TASK TO COMPLETE.
Look through the lines below for the word "each", and copy every line that has it.
__________
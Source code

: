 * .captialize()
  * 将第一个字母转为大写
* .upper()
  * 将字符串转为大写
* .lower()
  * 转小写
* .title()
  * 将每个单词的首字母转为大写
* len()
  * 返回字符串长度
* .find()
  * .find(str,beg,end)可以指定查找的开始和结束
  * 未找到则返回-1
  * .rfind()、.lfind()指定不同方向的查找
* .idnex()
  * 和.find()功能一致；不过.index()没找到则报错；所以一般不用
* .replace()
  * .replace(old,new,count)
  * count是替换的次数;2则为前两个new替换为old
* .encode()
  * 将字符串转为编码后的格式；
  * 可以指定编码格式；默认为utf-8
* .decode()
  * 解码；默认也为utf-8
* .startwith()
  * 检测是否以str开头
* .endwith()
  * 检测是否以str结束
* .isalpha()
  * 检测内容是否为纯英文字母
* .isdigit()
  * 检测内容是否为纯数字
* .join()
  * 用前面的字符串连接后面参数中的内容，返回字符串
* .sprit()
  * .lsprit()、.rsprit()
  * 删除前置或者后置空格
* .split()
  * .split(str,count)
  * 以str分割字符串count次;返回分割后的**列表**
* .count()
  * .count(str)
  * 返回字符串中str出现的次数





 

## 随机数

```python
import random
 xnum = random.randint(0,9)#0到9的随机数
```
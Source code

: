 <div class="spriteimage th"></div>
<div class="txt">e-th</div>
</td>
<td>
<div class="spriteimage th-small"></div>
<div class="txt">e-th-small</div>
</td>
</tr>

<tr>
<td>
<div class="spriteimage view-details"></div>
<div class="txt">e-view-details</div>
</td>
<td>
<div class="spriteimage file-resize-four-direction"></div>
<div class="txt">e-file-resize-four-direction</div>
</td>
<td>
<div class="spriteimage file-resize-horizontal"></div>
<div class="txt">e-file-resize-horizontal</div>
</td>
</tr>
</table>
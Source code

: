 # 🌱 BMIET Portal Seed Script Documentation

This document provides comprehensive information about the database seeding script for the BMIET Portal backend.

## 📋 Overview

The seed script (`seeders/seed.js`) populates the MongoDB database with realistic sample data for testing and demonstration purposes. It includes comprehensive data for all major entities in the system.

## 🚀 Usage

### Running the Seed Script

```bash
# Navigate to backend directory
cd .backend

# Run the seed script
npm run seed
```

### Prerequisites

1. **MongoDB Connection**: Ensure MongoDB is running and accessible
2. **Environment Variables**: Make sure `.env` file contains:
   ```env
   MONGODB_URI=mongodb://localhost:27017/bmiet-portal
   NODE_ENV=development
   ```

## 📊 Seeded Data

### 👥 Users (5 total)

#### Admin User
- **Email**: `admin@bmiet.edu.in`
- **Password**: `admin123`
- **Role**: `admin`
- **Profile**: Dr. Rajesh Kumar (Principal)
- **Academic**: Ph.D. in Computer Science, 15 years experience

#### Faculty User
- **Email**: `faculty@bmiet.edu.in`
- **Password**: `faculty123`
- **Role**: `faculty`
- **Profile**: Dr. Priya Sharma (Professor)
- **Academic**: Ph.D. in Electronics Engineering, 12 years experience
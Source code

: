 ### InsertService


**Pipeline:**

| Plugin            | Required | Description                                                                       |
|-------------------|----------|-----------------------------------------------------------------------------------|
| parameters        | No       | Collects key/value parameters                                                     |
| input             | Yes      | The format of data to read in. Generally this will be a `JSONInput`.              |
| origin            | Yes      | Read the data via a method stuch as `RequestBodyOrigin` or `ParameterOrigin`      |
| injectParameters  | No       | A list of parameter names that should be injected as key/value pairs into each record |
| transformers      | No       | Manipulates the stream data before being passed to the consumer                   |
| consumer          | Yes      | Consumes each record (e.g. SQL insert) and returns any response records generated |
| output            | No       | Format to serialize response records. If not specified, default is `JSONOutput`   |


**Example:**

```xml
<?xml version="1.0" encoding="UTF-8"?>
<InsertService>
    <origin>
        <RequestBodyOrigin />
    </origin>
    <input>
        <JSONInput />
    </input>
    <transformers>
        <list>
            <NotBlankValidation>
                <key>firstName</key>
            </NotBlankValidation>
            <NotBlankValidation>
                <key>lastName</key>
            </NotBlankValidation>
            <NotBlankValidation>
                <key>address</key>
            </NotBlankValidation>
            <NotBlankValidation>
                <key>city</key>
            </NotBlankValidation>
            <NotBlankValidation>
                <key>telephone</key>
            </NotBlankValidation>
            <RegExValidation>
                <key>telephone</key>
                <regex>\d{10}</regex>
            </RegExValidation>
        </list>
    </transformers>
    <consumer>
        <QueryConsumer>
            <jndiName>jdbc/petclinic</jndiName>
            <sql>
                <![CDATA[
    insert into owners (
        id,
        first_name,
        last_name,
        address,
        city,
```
__________
TASK OUTPUT.
| injectParameters  | No       | A list of parameter names that should be injected as key/value pairs into each record |
| consumer          | Yes      | Consumes each record (e.g. SQL insert) and returns any response records generated |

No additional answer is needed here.